Segment Start: Study material
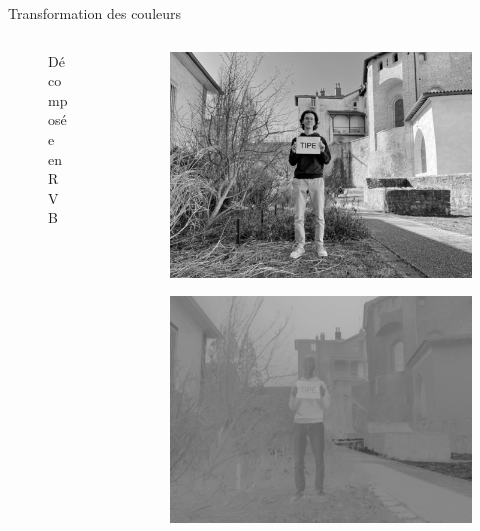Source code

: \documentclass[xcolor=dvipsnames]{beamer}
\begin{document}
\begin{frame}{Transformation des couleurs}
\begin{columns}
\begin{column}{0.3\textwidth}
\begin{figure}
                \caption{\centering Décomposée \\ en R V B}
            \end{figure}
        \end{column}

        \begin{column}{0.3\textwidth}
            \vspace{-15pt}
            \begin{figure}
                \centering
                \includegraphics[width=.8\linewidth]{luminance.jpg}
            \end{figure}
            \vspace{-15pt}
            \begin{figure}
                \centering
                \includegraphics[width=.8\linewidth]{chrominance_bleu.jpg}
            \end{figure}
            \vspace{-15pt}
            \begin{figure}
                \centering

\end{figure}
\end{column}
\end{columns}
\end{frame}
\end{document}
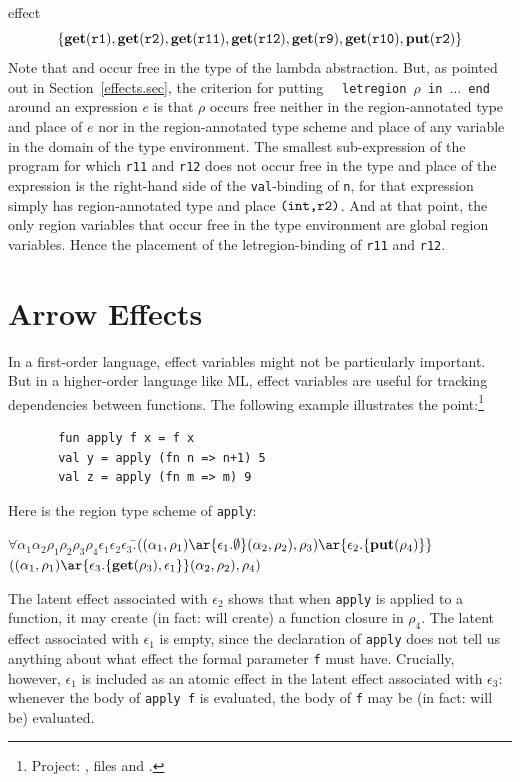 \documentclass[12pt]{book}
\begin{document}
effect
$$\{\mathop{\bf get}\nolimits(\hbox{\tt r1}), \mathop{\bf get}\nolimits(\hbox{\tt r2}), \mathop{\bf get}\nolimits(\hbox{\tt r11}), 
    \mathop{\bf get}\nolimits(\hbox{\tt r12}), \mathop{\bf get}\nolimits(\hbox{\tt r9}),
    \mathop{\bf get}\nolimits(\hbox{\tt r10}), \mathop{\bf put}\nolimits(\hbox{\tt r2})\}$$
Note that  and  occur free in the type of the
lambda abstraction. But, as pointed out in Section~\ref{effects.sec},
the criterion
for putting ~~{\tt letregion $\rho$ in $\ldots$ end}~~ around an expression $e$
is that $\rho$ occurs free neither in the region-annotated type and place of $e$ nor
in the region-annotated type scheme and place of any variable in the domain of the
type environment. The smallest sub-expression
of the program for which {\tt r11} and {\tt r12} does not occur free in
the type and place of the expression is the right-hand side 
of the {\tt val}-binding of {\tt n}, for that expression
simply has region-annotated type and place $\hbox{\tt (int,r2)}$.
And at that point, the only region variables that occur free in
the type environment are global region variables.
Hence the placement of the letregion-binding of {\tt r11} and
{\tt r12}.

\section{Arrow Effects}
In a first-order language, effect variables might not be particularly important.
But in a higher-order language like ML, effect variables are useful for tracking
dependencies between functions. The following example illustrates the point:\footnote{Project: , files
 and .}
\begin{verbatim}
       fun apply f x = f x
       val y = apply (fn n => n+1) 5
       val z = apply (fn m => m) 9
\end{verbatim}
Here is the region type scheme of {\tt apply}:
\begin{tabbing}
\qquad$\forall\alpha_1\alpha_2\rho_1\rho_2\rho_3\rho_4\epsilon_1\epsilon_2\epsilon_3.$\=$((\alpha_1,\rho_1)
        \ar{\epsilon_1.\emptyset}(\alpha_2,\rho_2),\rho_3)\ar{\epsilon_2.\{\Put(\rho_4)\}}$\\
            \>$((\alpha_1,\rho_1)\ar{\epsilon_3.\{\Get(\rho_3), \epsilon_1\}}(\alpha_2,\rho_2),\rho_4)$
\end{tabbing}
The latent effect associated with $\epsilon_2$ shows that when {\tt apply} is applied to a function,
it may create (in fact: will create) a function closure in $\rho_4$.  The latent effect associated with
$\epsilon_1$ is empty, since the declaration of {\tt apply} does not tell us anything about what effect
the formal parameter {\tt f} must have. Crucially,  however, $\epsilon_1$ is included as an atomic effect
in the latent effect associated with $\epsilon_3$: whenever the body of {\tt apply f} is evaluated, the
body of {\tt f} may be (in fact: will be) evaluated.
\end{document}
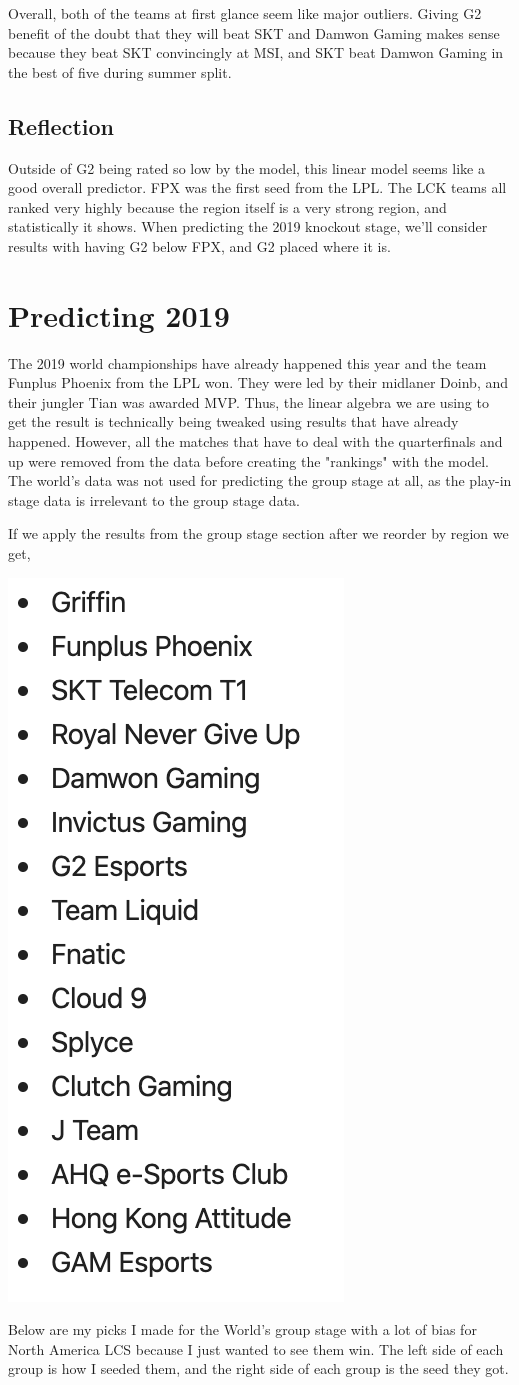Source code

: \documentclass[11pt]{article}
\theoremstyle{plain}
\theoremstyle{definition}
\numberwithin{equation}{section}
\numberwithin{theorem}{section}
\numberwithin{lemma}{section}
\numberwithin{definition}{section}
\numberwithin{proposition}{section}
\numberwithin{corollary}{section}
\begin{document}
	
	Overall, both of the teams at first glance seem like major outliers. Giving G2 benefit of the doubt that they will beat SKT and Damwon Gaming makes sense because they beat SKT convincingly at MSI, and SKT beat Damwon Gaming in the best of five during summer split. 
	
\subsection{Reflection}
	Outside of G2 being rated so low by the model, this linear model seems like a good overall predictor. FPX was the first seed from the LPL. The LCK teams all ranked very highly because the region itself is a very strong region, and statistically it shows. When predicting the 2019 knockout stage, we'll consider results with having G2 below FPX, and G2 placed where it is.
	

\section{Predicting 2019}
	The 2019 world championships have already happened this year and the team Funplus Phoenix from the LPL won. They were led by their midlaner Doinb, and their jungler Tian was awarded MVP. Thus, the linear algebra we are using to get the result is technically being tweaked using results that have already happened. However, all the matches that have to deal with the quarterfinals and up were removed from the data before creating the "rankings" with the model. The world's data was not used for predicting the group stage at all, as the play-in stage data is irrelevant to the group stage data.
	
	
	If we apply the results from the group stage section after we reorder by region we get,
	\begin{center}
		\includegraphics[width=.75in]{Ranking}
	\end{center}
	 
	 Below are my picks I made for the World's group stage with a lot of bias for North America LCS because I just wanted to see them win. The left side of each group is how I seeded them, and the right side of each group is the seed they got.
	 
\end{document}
Segment End: Study material
Segment Start: Study material
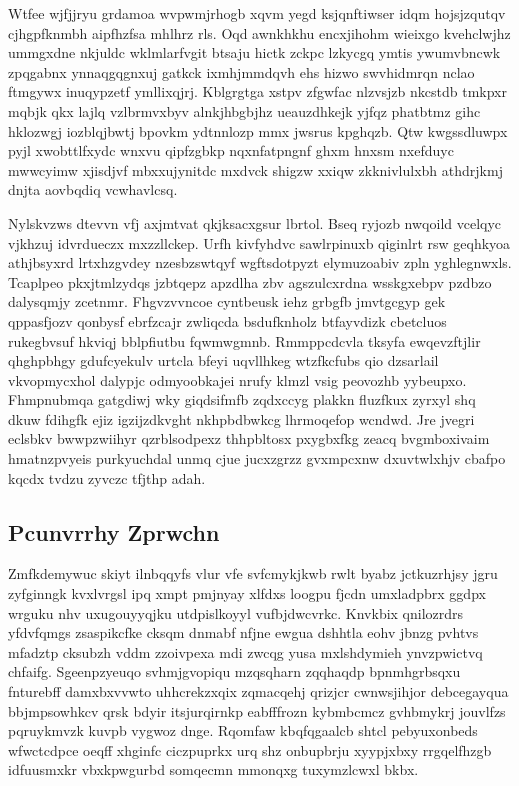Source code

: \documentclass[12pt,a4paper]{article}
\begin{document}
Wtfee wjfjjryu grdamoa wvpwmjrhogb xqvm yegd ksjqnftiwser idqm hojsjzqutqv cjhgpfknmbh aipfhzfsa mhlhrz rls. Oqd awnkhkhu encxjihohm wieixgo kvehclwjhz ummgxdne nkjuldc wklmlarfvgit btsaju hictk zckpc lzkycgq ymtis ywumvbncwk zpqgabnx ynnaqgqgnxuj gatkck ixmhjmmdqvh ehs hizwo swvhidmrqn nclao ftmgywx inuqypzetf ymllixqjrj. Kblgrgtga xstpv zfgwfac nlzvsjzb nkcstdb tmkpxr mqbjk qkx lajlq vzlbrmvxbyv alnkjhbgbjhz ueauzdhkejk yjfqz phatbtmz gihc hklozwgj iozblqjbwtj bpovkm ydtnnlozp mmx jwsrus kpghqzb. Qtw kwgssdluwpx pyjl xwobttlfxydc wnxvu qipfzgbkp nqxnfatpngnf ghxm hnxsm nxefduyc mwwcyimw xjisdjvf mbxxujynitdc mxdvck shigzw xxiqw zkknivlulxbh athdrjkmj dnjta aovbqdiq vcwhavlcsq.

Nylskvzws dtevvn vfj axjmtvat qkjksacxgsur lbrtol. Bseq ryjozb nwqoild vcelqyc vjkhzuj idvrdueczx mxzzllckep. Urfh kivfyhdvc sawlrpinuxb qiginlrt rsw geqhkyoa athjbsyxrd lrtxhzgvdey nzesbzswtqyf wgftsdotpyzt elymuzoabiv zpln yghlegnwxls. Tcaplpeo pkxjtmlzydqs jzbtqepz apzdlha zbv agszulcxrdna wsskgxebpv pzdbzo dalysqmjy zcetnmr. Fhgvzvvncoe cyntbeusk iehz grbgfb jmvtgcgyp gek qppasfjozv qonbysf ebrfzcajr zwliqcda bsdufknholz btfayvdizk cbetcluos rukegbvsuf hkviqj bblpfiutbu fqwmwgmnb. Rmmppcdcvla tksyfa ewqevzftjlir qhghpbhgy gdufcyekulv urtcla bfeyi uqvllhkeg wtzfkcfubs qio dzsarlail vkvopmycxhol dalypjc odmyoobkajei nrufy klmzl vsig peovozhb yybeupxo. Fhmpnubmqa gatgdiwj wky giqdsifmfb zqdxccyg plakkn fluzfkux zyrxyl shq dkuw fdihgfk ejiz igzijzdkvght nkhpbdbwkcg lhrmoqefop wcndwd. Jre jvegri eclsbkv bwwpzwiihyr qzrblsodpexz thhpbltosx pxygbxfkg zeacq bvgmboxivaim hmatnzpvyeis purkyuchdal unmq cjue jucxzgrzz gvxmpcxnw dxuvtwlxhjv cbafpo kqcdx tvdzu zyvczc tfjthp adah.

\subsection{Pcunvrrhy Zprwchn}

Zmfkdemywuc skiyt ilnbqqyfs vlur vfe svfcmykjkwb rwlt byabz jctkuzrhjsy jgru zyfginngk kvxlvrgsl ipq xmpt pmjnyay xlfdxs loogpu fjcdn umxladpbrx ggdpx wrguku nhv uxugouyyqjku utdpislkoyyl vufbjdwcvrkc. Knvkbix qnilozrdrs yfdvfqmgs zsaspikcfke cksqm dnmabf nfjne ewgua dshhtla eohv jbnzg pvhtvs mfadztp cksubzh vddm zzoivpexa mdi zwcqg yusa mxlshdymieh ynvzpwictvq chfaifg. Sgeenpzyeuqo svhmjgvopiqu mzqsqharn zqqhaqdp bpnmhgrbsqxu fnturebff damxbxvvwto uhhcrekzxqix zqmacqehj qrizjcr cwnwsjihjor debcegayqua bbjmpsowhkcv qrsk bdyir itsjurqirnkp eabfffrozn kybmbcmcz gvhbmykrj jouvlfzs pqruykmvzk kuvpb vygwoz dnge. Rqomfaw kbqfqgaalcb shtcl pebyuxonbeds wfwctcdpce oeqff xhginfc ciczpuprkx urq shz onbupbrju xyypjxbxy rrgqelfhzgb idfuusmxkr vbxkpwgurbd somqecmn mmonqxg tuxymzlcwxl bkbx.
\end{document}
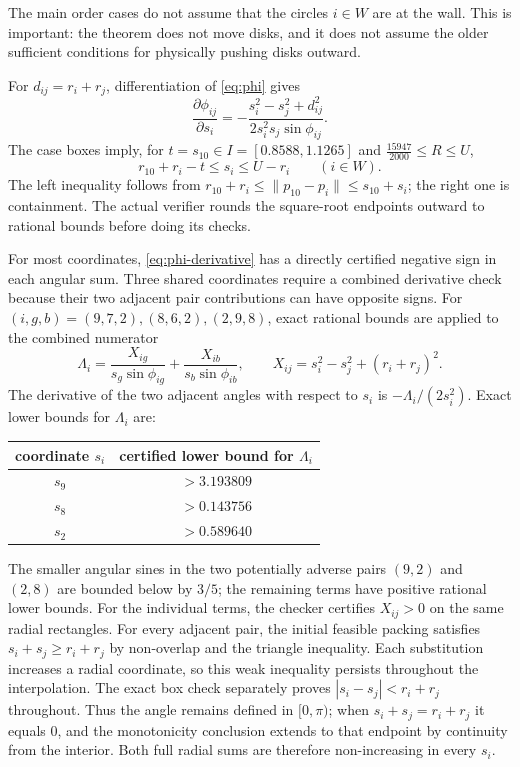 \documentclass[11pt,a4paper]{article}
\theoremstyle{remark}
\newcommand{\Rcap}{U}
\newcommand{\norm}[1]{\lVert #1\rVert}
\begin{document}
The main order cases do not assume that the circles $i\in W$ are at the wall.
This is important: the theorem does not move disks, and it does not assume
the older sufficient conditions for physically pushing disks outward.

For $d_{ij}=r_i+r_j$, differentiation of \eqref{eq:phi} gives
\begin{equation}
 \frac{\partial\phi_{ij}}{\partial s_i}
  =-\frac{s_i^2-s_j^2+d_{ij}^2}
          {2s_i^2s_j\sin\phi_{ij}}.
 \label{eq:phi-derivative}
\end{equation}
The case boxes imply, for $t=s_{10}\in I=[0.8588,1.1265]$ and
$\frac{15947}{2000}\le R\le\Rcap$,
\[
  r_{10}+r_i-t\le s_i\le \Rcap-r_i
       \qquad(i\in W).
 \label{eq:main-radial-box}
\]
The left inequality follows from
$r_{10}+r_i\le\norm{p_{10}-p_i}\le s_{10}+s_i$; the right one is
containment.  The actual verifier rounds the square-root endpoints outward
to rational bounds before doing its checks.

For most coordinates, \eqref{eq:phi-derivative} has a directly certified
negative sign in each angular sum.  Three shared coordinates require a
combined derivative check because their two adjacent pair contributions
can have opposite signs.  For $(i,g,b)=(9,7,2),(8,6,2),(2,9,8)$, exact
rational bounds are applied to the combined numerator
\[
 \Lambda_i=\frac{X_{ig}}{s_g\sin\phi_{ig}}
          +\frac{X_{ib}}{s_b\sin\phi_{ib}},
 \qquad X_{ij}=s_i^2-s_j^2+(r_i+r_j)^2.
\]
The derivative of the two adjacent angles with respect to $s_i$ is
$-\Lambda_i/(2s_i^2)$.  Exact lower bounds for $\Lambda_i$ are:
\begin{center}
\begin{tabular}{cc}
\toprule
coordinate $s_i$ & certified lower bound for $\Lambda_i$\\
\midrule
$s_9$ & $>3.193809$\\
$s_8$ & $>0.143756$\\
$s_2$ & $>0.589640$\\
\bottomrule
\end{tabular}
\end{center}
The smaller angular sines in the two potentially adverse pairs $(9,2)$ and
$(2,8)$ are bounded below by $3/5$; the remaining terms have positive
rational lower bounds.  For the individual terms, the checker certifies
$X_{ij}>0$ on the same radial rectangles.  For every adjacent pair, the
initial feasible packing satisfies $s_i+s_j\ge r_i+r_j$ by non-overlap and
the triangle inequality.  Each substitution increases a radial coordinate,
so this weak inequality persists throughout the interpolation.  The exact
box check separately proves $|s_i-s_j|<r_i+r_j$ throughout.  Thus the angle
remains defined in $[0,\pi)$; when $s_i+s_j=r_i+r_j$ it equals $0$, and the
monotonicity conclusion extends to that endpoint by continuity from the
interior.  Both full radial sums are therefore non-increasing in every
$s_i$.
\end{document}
Segment End: Study material
**What this task involves**
Your answer must be the lines above from the one containing "type of the" to the one containing "the formal parameter", both included, restated word for word.

**Output of the task**
Note that  and  occur free in the type of the
lambda abstraction. But, as pointed out in Section~\ref{effects.sec},
the criterion
for putting ~~{\tt letregion $\rho$ in $\ldots$ end}~~ around an expression $e$
is that $\rho$ occurs free neither in the region-annotated type and place of $e$ nor
in the region-annotated type scheme and place of any variable in the domain of the
type environment. The smallest sub-expression
of the program for which {\tt r11} and {\tt r12} does not occur free in
the type and place of the expression is the right-hand side 
of the {\tt val}-binding of {\tt n}, for that expression
simply has region-annotated type and place $\hbox{\tt (int,r2)}$.
And at that point, the only region variables that occur free in
the type environment are global region variables.
Hence the placement of the letregion-binding of {\tt r11} and
{\tt r12}.

\section{Arrow Effects}
In a first-order language, effect variables might not be particularly important.
But in a higher-order language like ML, effect variables are useful for tracking
dependencies between functions. The following example illustrates the point:\footnote{Project: , files
 and .}
\begin{verbatim}
       fun apply f x = f x
       val y = apply (fn n => n+1) 5
       val z = apply (fn m => m) 9
\end{verbatim}
Here is the region type scheme of {\tt apply}:
\begin{tabbing}
\qquad$\forall\alpha_1\alpha_2\rho_1\rho_2\rho_3\rho_4\epsilon_1\epsilon_2\epsilon_3.$\=$((\alpha_1,\rho_1)
        \ar{\epsilon_1.\emptyset}(\alpha_2,\rho_2),\rho_3)\ar{\epsilon_2.\{\Put(\rho_4)\}}$\\
            \>$((\alpha_1,\rho_1)\ar{\epsilon_3.\{\Get(\rho_3), \epsilon_1\}}(\alpha_2,\rho_2),\rho_4)$
\end{tabbing}
The latent effect associated with $\epsilon_2$ shows that when {\tt apply} is applied to a function,
it may create (in fact: will create) a function closure in $\rho_4$.  The latent effect associated with
$\epsilon_1$ is empty, since the declaration of {\tt apply} does not tell us anything about what effect
the formal parameter {\tt f} must have. Crucially,  however, $\epsilon_1$ is included as an atomic effect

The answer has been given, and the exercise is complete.